Keheley apparently didn't like the memo. "Mr. Keheley asked Mr. Marcotte to take over redrafting the memo," Paul's notes show that Benavides recalled, referring to Mike Marcotte, director of the sports arena project at the time.
It would not prove easy for Marcotte to produce an account of this matter that satisfied his bosses.
"Marcotte rewrote the memo on Wednesday, November 9," Paul wrote in his notes of Benavides' account. "More changes were made on November 10 and November 11. On Friday night, November 11, Ted gave copies to John Ware, Cliff Keheley and (assistant city manager) Mary Suhm. It was decided to meet on Sunday, November 13, to discuss the scheduled November 16 council briefing. At the end of the meeting, Ted asked John if he was ready to send out that memo. He said, 'No, let me read it again.'
"Monday, the 14th, Ted's assistant, Kim Tolbert, got a phone call from Mr. Keheley telling Ted that John had decided to send out a short version of the memo--Ted had approved a long and short memo prepared by Marcotte. The memo and the ASAP report were sent to the city council that night.

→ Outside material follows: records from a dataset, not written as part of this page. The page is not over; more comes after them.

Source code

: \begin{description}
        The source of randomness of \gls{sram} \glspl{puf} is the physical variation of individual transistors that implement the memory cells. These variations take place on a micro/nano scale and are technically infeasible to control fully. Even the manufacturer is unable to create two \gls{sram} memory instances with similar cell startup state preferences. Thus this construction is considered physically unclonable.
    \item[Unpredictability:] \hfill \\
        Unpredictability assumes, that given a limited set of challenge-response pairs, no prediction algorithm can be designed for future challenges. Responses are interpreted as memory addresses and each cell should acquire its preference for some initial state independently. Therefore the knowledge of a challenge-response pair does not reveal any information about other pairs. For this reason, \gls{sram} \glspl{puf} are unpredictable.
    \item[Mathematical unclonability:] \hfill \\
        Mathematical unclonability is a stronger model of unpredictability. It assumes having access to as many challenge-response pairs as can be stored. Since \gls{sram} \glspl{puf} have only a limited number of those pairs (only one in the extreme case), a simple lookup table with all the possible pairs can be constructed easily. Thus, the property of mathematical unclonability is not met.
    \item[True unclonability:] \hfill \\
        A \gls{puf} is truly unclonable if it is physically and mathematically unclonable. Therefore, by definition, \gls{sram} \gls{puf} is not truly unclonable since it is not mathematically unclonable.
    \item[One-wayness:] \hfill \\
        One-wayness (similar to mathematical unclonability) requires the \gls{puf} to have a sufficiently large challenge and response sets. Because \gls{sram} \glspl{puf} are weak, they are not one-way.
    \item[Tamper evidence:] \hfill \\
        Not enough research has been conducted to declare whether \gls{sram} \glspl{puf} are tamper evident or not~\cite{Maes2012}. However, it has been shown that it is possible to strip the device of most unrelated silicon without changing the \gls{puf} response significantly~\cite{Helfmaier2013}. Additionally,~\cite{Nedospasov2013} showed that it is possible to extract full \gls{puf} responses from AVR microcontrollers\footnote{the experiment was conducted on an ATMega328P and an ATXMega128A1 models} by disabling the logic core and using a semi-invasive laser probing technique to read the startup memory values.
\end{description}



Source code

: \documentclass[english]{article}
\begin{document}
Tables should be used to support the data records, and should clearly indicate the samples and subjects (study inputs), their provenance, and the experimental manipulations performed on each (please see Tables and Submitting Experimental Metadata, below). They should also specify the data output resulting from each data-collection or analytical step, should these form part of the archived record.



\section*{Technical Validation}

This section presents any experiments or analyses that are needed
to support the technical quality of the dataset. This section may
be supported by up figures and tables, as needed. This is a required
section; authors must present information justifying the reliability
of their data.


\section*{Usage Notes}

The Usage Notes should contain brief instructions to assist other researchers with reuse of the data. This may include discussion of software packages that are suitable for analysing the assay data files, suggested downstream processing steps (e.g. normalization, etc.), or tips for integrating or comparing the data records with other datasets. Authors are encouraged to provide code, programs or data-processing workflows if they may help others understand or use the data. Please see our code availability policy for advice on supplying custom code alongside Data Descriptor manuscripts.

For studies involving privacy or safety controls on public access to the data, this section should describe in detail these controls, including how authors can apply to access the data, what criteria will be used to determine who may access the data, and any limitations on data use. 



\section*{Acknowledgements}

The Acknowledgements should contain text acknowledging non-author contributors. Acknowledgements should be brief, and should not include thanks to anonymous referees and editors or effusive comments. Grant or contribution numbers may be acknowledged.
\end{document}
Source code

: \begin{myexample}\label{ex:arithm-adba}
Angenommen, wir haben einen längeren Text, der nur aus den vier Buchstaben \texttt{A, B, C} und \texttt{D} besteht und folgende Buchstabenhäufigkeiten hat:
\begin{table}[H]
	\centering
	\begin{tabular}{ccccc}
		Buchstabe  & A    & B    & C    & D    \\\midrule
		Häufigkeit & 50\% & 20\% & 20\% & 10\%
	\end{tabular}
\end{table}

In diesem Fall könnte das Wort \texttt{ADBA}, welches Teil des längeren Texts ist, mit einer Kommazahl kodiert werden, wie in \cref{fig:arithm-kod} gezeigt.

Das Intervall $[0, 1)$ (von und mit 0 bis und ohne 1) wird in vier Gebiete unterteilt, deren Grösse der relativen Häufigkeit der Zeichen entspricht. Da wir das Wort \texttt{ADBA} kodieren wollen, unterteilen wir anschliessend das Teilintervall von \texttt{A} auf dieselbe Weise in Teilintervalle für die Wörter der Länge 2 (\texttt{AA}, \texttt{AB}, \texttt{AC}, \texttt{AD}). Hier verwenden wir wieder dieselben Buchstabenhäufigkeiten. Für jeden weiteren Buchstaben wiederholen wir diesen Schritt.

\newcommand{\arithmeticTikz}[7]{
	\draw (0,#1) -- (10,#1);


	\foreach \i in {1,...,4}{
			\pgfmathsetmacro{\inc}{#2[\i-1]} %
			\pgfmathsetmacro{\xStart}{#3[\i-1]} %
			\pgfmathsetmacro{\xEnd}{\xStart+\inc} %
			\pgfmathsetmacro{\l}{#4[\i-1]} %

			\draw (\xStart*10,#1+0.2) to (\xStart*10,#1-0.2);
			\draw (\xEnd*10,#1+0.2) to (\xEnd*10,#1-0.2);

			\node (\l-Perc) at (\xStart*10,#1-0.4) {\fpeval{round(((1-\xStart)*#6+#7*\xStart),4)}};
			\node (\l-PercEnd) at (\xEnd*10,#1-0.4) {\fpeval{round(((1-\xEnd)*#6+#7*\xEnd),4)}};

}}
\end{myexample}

"Several public works employees called Ted to complain that Louise Elam was being treated unfairly," Paul added in his account of his interview with Benavides.
To this day, John Ware has never personally apologized to Louise Elam, publicly accused of something his own office did. Asked why he had never apologized to Elam, Ware told me last week, "Well, that's a personnel issue. I'm not going to have any comment." He has also never publicly admitted that his number-two man, Cliff Keheley, was the real scoundrel.
In fact, Ware has bent over backwards to protect his own. In the city manager's five-page memo to council back on November 23--the alleged result of his own "thorough" investigation into the matter--Ware avoided implicating Keheley in any way. (He did, however, make a point of clearing Elam, placing the responsibility for the study and her treatment, in essence, on no one.)
"It was established that the first assistant city manager, upon issuing orders to the staff to study options for an arena and also later changing the scope to an assessment of Lot E, had by the nature of his direction ordered the report which subsequently led to the hiring of JPJ," Ware wrote in the closest thing that came to casting blame.
According to Dan Paul's work papers, Ware had still not come clean to the council about what he really thought.
"Interviewed John Ware briefly on November 23, 1994, while he was drafting his memo to the council," Paul wrote by hand on a piece of paper. "He concurred with me that he was finding that Cliff Keheley was the one responsible for the ASAP study and not Louise Elam." Asked why he never made such a statement to the public or council, Ware confirmed that he met with Paul, but flatly denied ever blaming Keheley. "No, not true--I didn't say that," Ware told me.
Two months later, on January 30, the two men met again. Paul was just putting the finishing touches on his audit report, which he would release to the city council 12 days later. "I again met with John Ware and reviewed my forthcoming report summary," Paul wrote on the same piece of paper. "Very little was said."
On March 3, when Keheley announced that he was resigning after 19-1/2 years with the city--and only 18 months as first assistant city manager--a Morning News reporter asked Ware if Paul's arena audit was responsible for his deputy's departure.
Ware steadfastly responded: "It didn't have anything to do with that.